● **GIVEN INFORMATION**
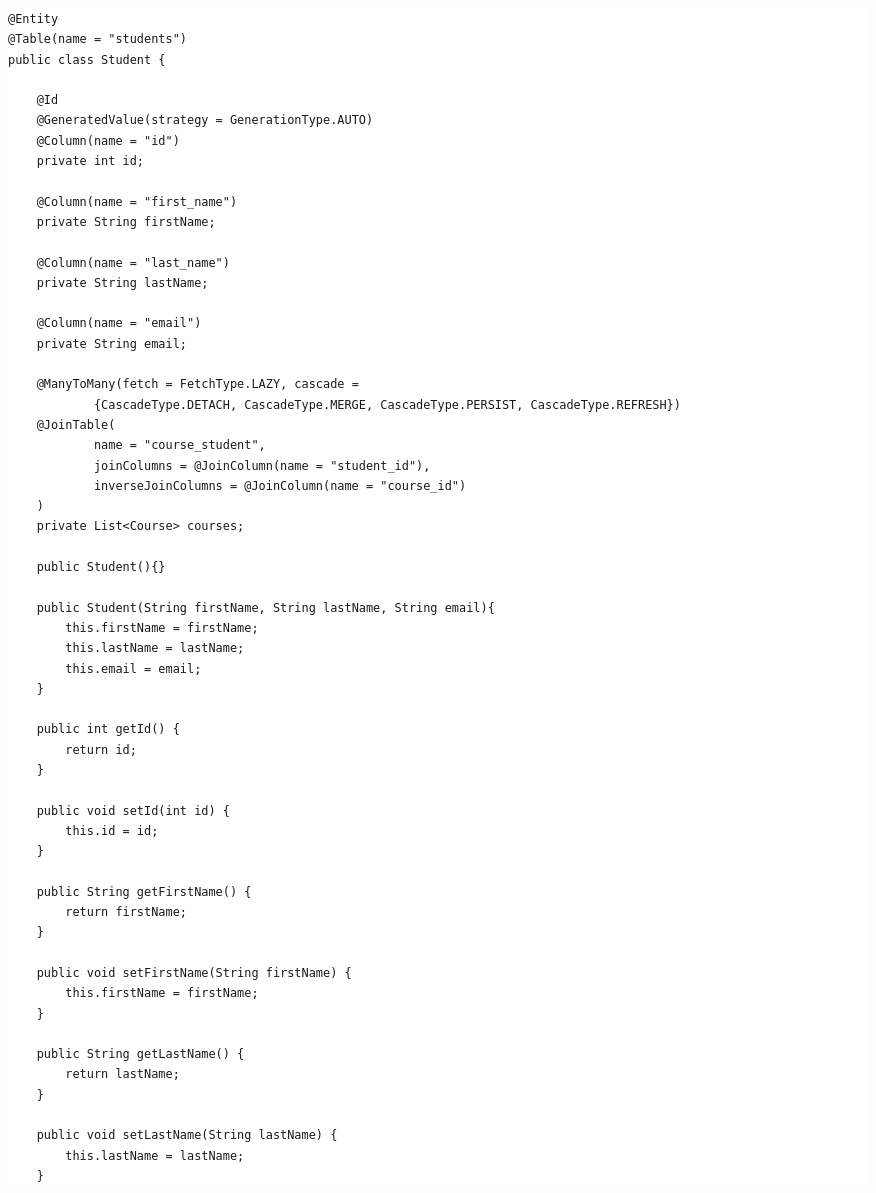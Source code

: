     @Entity
    @Table(name = "students")
    public class Student {

        @Id
        @GeneratedValue(strategy = GenerationType.AUTO)
        @Column(name = "id")
        private int id;

        @Column(name = "first_name")
        private String firstName;

        @Column(name = "last_name")
        private String lastName;

        @Column(name = "email")
        private String email;

        @ManyToMany(fetch = FetchType.LAZY, cascade =
                {CascadeType.DETACH, CascadeType.MERGE, CascadeType.PERSIST, CascadeType.REFRESH})
        @JoinTable(
                name = "course_student",
                joinColumns = @JoinColumn(name = "student_id"),
                inverseJoinColumns = @JoinColumn(name = "course_id")
        )
        private List<Course> courses;

        public Student(){}

        public Student(String firstName, String lastName, String email){
            this.firstName = firstName;
            this.lastName = lastName;
            this.email = email;
        }

        public int getId() {
            return id;
        }

        public void setId(int id) {
            this.id = id;
        }

        public String getFirstName() {
            return firstName;
        }

        public void setFirstName(String firstName) {
            this.firstName = firstName;
        }

        public String getLastName() {
            return lastName;
        }

        public void setLastName(String lastName) {
            this.lastName = lastName;
        }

● **ACTION ITEM**
Please show, exactly as written, every line above that contains the word "public".

● **EXERCISE RESPONSE**
    public class Student {
        public Student(){}
        public Student(String firstName, String lastName, String email){
        public int getId() {
        public void setId(int id) {
        public String getFirstName() {
        public void setFirstName(String firstName) {
        public String getLastName() {
        public void setLastName(String lastName) {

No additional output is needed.